O mais incrível é que, mesmo eu tendo assumido como secretário de comunicação do PT BH, na primeira gestão do PT na cidade, ter integrado a Coordenação do Setorial de Radiodifusão Comunitária do PT Nacional e o Misael ter sido um dos primeiros filiados do PT de BH, nunca deixaram o Lula conhecer a Rádio ou até mesmo dar uma entrevista por telefone.

Dilma nos deu a honra da sua visita. Ela foi por conta própria, por indelicadeza política, nenhum político, assessor ou militante com atuação em Minas acompanhou a presidenta. Era uma boa oportunidade, a Favela FM fica no maior aglomerado de vilas e favelas de Belo Horizonte.

Será que perguntaram a Dilma como foi lá?! O que mais me impressiona foi testemunhar que nestas mais de duas décadas quase nunca vi alguém “nosso” chamar o povo da Rádio ou mesmo o Misael para conversar.

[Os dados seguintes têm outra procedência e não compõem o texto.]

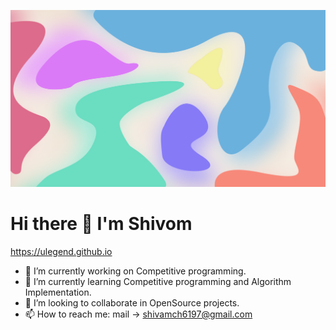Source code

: 
![Shivom](background_1.png)

# Hi there 👋 I'm Shivom

https://ulegend.github.io

<!--
**ulegend/ulegend** is a ✨ _special_ ✨ repository because its `README.md` (this file) appears on your GitHub profile.
- 😄 Pronouns: ...
- ⚡ Fun fact: ...
- 💬 Ask me 
-->

- 🔭 I’m currently working on Competitive programming.
- 🌱 I’m currently learning Competitive programming and Algorithm Implementation.
- 👯 I’m looking to collaborate in OpenSource projects.
- 📫 How to reach me: mail -> shivamch6197@gmail.com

Especialmente conversar política. Nem mesmos as e os compas dos gloriosos movimentos sociais, sindicais e parlamentares “nossos” que fazem programa na Rádio há alguns anos. A relação vai muito pouco além de veicular programas.

Em 2.000, estive presidente da ABRAÇO Minas – Associação Brasileira de Radiodifusão Comunitária MG. De 2003 até 2007, estive Coordenador de Comunicação e Cultura da ABRAÇO Nacional e Secretário Geral do FNDC, Fórum Nacional Pela Democratização da Comunicação, quando construímos a Rede ABRAÇO de Rádios, Casa Macunaíma, Quilombos Midiáticos e muita luta.

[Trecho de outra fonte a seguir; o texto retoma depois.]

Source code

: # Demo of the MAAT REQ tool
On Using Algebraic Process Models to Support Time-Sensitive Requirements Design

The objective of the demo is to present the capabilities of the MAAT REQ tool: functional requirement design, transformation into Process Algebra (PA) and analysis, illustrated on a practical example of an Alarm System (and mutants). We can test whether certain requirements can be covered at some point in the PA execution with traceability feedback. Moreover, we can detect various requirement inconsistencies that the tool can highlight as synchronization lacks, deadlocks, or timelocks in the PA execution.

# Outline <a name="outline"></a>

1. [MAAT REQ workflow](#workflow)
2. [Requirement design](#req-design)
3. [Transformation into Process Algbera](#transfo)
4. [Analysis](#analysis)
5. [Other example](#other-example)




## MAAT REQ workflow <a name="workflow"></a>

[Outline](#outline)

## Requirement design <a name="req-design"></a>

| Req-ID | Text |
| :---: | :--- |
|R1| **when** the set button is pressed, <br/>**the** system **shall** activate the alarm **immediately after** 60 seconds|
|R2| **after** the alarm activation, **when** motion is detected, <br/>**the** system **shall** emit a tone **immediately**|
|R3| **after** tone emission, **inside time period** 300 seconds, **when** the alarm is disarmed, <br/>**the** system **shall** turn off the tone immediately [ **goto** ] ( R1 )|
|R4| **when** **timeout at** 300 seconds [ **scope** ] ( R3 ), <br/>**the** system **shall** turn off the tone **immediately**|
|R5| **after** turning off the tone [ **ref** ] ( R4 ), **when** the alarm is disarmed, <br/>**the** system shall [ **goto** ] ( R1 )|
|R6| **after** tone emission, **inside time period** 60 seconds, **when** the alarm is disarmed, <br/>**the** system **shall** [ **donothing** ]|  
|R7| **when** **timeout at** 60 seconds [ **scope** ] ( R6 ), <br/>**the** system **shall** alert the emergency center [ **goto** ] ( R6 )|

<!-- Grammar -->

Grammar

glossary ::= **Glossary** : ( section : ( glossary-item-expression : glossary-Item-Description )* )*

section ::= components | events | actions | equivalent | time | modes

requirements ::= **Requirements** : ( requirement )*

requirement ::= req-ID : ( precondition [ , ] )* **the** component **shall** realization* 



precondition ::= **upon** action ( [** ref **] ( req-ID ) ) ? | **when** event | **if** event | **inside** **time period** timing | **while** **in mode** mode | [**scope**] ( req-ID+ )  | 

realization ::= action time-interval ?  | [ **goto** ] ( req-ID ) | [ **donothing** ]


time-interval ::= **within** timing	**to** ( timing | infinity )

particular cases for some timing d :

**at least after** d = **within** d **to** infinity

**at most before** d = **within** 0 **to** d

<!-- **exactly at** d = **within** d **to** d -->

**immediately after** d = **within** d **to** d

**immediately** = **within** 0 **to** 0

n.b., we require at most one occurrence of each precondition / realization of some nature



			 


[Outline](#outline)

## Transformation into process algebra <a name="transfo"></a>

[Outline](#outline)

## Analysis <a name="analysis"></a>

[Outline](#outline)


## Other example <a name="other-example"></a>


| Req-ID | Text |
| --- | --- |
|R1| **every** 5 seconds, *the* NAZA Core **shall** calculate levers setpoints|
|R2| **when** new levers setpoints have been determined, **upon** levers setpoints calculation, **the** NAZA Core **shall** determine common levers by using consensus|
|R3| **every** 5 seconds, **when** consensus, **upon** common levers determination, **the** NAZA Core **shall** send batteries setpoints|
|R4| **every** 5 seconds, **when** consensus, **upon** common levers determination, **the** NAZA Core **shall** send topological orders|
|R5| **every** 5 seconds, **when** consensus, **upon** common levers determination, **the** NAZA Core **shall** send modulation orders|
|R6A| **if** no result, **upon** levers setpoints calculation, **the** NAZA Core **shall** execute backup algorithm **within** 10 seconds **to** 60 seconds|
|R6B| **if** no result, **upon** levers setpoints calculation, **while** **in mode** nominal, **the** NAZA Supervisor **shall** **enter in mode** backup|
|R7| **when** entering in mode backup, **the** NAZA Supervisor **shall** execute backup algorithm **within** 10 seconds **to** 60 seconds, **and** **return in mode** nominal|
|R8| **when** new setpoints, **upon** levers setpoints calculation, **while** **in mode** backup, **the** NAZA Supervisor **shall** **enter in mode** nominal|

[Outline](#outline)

O Brasil é o país no mundo que instalou mais emissoras populares em pouco espaço de tempo, foram cerca de 20 mil em menos de 10 anos. O represamento político era muito grande, com certeza, mas a ousadia do movimento força foi maior ainda.

No auge da minha militância, em abril de 2007, três meses do segundo mandato do Lula e o Brasil estando vivendo um dos mais intensos períodos de democracia formal, percebi com muita clareza que não iríamos avançar na democratização dos meios de comunicação, que não teríamos políticas públicas de universalização da digitalização e muito menos para radiodifusão popular. Infelizmente, hoje a gente vê e sente que é o que acabou acontecendo. Como não ia avançar, me distanciei radicalmente e fui tentar aprofundar ser pai, marido e avô.

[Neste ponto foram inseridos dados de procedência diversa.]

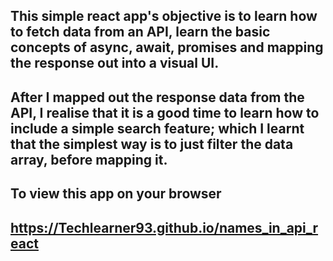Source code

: ## This simple react app's objective is to learn how to fetch data from an API, learn the basic concepts of async, await, promises and mapping the response out into a visual UI.

## After I mapped out the response data from the API, I realise that it is a good time to learn how to include a simple search feature; which I learnt that the simplest way is to just filter the data array, before mapping it.

## To view this app on your browser

## https://Techlearner93.github.io/names_in_api_react
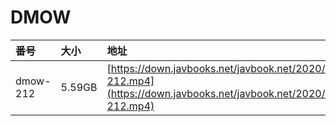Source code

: # DMOW

| 番号 | 大小 | 地址 |
| :--- | :--- | :--- |
| dmow-212 | 5.59GB | [https://down.javbooks.net/javbook.net/2020/06/22/dmow-212.mp4](https://down.javbooks.net/javbook.net/2020/06/22/dmow-212.mp4) |



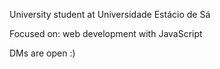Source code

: University student at Universidade Estácio de Sá

Focused on: web development with JavaScript

DMs are open :)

Agora os filhos estão criados e a Carmen se aposentou; faz uns três anos que estou devagar voltando organicamente para o movimento da comunicação popular. É com tristeza que vejo a situação de calamidade da nossa companheirada. A situação está pior que antes de 2002. É uma vergonha para as esquerdas e os progressistas deste país. Fico a me perguntando como a direita e a extrema direita tratam os seus veículos e os seus bons ativistas da comunicação?

(*)  Zé Guilherme, de Belo Horizonte – MG,  é militante e liderança do movimento de rádios comunitárias de esquerda.


(**) Textos assinados não refletem, necessariamente, a opinião da tendência Articulação de Esquerda ou do Página 13.